Data provided>
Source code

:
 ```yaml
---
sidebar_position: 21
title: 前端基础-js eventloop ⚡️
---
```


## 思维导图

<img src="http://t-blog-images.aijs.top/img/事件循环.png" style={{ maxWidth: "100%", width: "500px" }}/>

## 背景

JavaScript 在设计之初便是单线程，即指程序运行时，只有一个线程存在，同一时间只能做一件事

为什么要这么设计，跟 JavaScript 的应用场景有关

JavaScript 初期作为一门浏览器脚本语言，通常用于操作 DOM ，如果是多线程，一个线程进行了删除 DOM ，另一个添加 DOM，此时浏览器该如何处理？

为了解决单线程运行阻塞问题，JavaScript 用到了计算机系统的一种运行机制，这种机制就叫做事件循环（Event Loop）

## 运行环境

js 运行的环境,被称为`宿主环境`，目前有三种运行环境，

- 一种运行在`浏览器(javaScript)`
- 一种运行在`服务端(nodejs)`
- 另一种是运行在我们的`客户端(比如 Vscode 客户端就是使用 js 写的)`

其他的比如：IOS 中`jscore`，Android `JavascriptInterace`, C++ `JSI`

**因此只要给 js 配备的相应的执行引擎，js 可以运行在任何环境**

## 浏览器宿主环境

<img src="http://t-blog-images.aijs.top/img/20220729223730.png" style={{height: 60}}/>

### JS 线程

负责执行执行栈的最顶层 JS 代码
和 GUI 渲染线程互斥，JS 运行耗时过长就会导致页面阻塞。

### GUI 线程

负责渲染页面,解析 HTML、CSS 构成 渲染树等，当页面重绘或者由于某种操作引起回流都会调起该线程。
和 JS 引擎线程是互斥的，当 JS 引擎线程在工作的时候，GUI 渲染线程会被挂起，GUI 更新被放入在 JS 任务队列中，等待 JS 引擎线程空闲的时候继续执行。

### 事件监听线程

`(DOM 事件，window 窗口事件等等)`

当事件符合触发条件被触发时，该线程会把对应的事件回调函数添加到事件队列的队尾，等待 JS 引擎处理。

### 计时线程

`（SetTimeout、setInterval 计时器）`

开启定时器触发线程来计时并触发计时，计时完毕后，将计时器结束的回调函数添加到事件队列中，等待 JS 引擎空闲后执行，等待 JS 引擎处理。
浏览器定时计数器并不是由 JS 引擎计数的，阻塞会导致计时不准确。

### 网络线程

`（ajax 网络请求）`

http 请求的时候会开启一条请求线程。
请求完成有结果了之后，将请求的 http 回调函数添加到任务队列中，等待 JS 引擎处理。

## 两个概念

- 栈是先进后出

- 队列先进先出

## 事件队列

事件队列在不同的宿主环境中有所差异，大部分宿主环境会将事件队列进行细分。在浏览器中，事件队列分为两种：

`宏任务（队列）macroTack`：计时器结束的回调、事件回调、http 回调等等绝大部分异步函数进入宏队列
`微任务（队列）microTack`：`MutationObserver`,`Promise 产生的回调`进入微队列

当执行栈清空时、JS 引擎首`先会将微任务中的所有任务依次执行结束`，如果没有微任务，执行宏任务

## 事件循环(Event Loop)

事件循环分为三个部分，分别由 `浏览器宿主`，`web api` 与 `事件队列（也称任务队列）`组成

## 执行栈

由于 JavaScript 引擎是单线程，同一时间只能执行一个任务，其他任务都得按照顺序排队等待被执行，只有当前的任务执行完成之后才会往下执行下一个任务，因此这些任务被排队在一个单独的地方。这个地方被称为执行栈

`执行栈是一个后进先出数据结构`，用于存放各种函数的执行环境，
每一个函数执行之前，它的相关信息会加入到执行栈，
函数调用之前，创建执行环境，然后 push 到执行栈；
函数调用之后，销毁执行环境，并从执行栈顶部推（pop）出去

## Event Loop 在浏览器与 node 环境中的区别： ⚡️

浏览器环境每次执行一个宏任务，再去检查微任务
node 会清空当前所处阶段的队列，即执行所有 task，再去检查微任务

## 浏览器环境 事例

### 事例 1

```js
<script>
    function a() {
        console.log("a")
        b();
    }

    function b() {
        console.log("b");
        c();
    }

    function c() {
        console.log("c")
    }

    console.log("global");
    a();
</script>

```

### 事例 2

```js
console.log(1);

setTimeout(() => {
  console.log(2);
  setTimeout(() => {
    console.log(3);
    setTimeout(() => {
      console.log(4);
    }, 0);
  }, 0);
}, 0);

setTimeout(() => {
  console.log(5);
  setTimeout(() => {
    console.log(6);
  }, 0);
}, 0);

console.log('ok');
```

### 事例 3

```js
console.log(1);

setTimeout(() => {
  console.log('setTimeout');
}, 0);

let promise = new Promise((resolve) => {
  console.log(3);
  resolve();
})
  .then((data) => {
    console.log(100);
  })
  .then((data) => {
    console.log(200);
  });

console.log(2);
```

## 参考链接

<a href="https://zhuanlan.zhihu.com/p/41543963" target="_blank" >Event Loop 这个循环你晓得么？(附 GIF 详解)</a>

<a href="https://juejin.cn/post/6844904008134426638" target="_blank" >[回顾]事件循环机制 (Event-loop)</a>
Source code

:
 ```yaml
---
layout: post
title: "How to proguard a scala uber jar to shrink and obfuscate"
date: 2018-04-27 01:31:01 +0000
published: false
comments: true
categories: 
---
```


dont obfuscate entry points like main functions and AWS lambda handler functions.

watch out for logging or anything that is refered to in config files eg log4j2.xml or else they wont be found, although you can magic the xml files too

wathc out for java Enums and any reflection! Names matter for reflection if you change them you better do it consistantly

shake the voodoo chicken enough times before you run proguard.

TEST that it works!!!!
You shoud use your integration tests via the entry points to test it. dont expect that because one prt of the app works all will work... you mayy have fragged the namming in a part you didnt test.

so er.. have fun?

Exercise objective>
Precisely as given, transcribe all of the entries above.

Answer box>
Source code

:
 ```yaml
---
sidebar_position: 21
title: 前端基础-js eventloop ⚡️
---
```


## 思维导图

<img src="http://t-blog-images.aijs.top/img/事件循环.png" style={{ maxWidth: "100%", width: "500px" }}/>

## 背景

JavaScript 在设计之初便是单线程，即指程序运行时，只有一个线程存在，同一时间只能做一件事

为什么要这么设计，跟 JavaScript 的应用场景有关

JavaScript 初期作为一门浏览器脚本语言，通常用于操作 DOM ，如果是多线程，一个线程进行了删除 DOM ，另一个添加 DOM，此时浏览器该如何处理？

为了解决单线程运行阻塞问题，JavaScript 用到了计算机系统的一种运行机制，这种机制就叫做事件循环（Event Loop）

## 运行环境

js 运行的环境,被称为`宿主环境`，目前有三种运行环境，

- 一种运行在`浏览器(javaScript)`
- 一种运行在`服务端(nodejs)`
- 另一种是运行在我们的`客户端(比如 Vscode 客户端就是使用 js 写的)`

其他的比如：IOS 中`jscore`，Android `JavascriptInterace`, C++ `JSI`

**因此只要给 js 配备的相应的执行引擎，js 可以运行在任何环境**

## 浏览器宿主环境

<img src="http://t-blog-images.aijs.top/img/20220729223730.png" style={{height: 60}}/>

### JS 线程

负责执行执行栈的最顶层 JS 代码
和 GUI 渲染线程互斥，JS 运行耗时过长就会导致页面阻塞。

### GUI 线程

负责渲染页面,解析 HTML、CSS 构成 渲染树等，当页面重绘或者由于某种操作引起回流都会调起该线程。
和 JS 引擎线程是互斥的，当 JS 引擎线程在工作的时候，GUI 渲染线程会被挂起，GUI 更新被放入在 JS 任务队列中，等待 JS 引擎线程空闲的时候继续执行。

### 事件监听线程

`(DOM 事件，window 窗口事件等等)`

当事件符合触发条件被触发时，该线程会把对应的事件回调函数添加到事件队列的队尾，等待 JS 引擎处理。

### 计时线程

`（SetTimeout、setInterval 计时器）`

开启定时器触发线程来计时并触发计时，计时完毕后，将计时器结束的回调函数添加到事件队列中，等待 JS 引擎空闲后执行，等待 JS 引擎处理。
浏览器定时计数器并不是由 JS 引擎计数的，阻塞会导致计时不准确。

### 网络线程

`（ajax 网络请求）`

http 请求的时候会开启一条请求线程。
请求完成有结果了之后，将请求的 http 回调函数添加到任务队列中，等待 JS 引擎处理。

## 两个概念

- 栈是先进后出

- 队列先进先出

## 事件队列

事件队列在不同的宿主环境中有所差异，大部分宿主环境会将事件队列进行细分。在浏览器中，事件队列分为两种：

`宏任务（队列）macroTack`：计时器结束的回调、事件回调、http 回调等等绝大部分异步函数进入宏队列
`微任务（队列）microTack`：`MutationObserver`,`Promise 产生的回调`进入微队列

当执行栈清空时、JS 引擎首`先会将微任务中的所有任务依次执行结束`，如果没有微任务，执行宏任务

## 事件循环(Event Loop)

事件循环分为三个部分，分别由 `浏览器宿主`，`web api` 与 `事件队列（也称任务队列）`组成

## 执行栈

由于 JavaScript 引擎是单线程，同一时间只能执行一个任务，其他任务都得按照顺序排队等待被执行，只有当前的任务执行完成之后才会往下执行下一个任务，因此这些任务被排队在一个单独的地方。这个地方被称为执行栈

`执行栈是一个后进先出数据结构`，用于存放各种函数的执行环境，
每一个函数执行之前，它的相关信息会加入到执行栈，
函数调用之前，创建执行环境，然后 push 到执行栈；
函数调用之后，销毁执行环境，并从执行栈顶部推（pop）出去

## Event Loop 在浏览器与 node 环境中的区别： ⚡️

浏览器环境每次执行一个宏任务，再去检查微任务
node 会清空当前所处阶段的队列，即执行所有 task，再去检查微任务

## 浏览器环境 事例

### 事例 1

```js
<script>
    function a() {
        console.log("a")
        b();
    }

    function b() {
        console.log("b");
        c();
    }

    function c() {
        console.log("c")
    }

    console.log("global");
    a();
</script>

```

### 事例 2

```js
console.log(1);

setTimeout(() => {
  console.log(2);
  setTimeout(() => {
    console.log(3);
    setTimeout(() => {
      console.log(4);
    }, 0);
  }, 0);
}, 0);

setTimeout(() => {
  console.log(5);
  setTimeout(() => {
    console.log(6);
  }, 0);
}, 0);

console.log('ok');
```

### 事例 3

```js
console.log(1);

setTimeout(() => {
  console.log('setTimeout');
}, 0);

let promise = new Promise((resolve) => {
  console.log(3);
  resolve();
})
  .then((data) => {
    console.log(100);
  })
  .then((data) => {
    console.log(200);
  });

console.log(2);
```

## 参考链接

<a href="https://zhuanlan.zhihu.com/p/41543963" target="_blank" >Event Loop 这个循环你晓得么？(附 GIF 详解)</a>

<a href="https://juejin.cn/post/6844904008134426638" target="_blank" >[回顾]事件循环机制 (Event-loop)</a>
Source code

:
 ```yaml
---
layout: post
title: "How to proguard a scala uber jar to shrink and obfuscate"
date: 2018-04-27 01:31:01 +0000
published: false
comments: true
categories: 
---
```


dont obfuscate entry points like main functions and AWS lambda handler functions.

watch out for logging or anything that is refered to in config files eg log4j2.xml or else they wont be found, although you can magic the xml files too

wathc out for java Enums and any reflection! Names matter for reflection if you change them you better do it consistantly

shake the voodoo chicken enough times before you run proguard.

TEST that it works!!!!
You shoud use your integration tests via the entry points to test it. dont expect that because one prt of the app works all will work... you mayy have fragged the namming in a part you didnt test.

so er.. have fun?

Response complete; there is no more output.